The NREL is one of a dozen laboratories
operating under the auspices of the U.S. Department of Energy and engaged
in renewable energy and energy efficiency technologies, many of which are later transferred to the marketplace via technology startups like Natcore.
Natcore, founded in 2009 via the acquisition of a company of the same name, is a producer and seller of thin- and thick-film silicon dioxide and/or mixed silicons. Its technology is aimed at reducing silicon usage in the manufacturing process and promoting the mass production of highly efficient (tandem) solar cells.
Tuesday’s announcement advances an arrangement whereby NREL originally sent unfinished black silicon solar cells to Natcore, which then coated them with silicon dioxide (SiO2
) and sealed, or “passivated” them to make them nonreflective
via its liquid phase deposition (LPD) technology, which has been shown to reduce reflectivity to less than 1.5 percent compared to an industry average of about 6 percent.
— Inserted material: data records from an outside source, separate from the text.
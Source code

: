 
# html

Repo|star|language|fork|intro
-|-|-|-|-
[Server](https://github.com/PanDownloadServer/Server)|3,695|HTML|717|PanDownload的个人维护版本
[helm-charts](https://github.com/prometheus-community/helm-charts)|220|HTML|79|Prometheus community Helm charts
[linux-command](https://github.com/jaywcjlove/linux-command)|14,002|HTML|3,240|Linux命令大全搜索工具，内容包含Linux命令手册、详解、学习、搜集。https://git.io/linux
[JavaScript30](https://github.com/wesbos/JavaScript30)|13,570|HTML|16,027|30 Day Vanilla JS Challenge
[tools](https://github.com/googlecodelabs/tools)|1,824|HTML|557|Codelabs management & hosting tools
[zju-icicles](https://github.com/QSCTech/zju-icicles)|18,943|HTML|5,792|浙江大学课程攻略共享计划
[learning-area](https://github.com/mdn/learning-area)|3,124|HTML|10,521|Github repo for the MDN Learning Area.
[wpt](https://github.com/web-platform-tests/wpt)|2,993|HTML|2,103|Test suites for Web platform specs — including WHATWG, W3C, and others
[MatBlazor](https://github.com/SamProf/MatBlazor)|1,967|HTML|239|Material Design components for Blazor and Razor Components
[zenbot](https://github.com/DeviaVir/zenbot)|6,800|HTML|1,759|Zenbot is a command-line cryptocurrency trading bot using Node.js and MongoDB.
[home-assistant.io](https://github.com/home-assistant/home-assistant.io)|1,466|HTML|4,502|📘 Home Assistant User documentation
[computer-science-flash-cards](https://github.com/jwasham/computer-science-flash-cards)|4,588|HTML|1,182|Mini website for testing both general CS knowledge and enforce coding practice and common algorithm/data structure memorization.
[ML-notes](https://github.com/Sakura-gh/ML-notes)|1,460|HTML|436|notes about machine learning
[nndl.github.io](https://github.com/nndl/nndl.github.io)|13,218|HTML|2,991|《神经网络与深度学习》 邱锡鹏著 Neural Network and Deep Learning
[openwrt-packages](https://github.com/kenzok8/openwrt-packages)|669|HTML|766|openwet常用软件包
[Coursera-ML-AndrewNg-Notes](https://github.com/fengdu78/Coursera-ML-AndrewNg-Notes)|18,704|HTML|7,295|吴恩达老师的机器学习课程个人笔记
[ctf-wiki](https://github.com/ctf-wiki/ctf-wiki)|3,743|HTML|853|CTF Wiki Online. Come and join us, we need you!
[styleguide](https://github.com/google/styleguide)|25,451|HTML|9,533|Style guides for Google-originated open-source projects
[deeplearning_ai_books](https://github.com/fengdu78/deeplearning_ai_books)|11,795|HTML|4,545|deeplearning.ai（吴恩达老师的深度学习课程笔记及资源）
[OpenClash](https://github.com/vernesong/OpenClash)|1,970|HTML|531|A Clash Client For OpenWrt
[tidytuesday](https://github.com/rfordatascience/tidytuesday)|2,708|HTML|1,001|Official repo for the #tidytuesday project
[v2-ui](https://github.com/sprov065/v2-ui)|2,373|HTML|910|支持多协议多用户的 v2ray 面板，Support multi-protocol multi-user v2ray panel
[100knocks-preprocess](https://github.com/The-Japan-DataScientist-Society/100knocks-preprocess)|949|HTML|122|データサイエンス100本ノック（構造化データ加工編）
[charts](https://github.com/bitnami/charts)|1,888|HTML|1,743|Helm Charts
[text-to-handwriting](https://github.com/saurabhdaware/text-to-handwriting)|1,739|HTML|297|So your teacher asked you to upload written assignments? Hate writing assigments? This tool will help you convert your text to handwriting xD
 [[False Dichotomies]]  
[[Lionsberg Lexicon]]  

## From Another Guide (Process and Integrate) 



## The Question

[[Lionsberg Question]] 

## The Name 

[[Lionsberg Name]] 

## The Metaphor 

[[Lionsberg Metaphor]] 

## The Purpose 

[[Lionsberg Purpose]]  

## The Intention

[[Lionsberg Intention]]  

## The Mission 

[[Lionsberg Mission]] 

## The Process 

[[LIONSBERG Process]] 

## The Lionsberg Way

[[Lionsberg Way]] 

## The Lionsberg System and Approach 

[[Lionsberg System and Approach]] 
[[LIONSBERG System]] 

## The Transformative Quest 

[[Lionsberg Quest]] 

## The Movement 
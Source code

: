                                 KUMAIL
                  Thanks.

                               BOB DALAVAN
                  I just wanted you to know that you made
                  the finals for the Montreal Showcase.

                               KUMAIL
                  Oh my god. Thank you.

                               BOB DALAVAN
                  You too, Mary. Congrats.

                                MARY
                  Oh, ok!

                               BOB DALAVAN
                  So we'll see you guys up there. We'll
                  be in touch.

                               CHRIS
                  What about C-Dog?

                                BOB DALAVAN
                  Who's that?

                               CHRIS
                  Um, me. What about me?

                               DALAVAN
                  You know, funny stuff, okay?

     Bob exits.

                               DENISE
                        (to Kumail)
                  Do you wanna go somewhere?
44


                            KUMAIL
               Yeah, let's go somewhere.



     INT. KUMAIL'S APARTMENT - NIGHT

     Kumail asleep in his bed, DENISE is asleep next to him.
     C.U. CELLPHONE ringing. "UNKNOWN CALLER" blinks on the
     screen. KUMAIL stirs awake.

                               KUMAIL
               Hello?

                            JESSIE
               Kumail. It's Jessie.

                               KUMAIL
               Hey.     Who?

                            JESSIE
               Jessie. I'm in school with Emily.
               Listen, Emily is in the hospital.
Reduced reflectivity helps insure that sunlight doesn’t bounce off a solar cell, but instead is captured
to generate electricity.
Once NREL had completed electrical connections and tested the resultant samples in their labs in Golden, Colorado, they entered into a Cooperative Research and Development Agreement (CRADA
) with Natcore to commercialize the technology, potentially sometime next year
The ultimate aim, via a series of technical and market waypoints which incorporate a royalty structure, is to produce solar energy which achieves grid parity by matching, over a large representative sample, the retail cost of electricity from traditional sources like coal, oil, gas and nuclear.
The black silicon technology emerged
from NREL etching processes in 2010 which rendered silicon wafers so close to black they essentially absorbed nearly all the light from the solar, or Frauenhofer
, spectrum – an adsorption range which can be achieved in an inexpensive, one-step process in three minutes or less.
Subsequent to NREL’s report, its team won the 2010 R&D Magazine “R&D100” awards for the process, formally known as “Black Silicon Nanocatalytic Wet-Chemical Etch”.
At a 98-percent absorption rate (as compared to 95 percent for most solar cells today), the black silicon cells achieve excellent efficiency, though they still miss the mark (by tenths of a percent) compared to super-efficient conventional silicon solar cells.
Production costs, however, are sufficiently reduced to offer solar cell manufacturers a savings of between one and three percent, and this, as much as efficiency, is the best path to increasing solar energy uptake and making it both ubiquitous and affordable.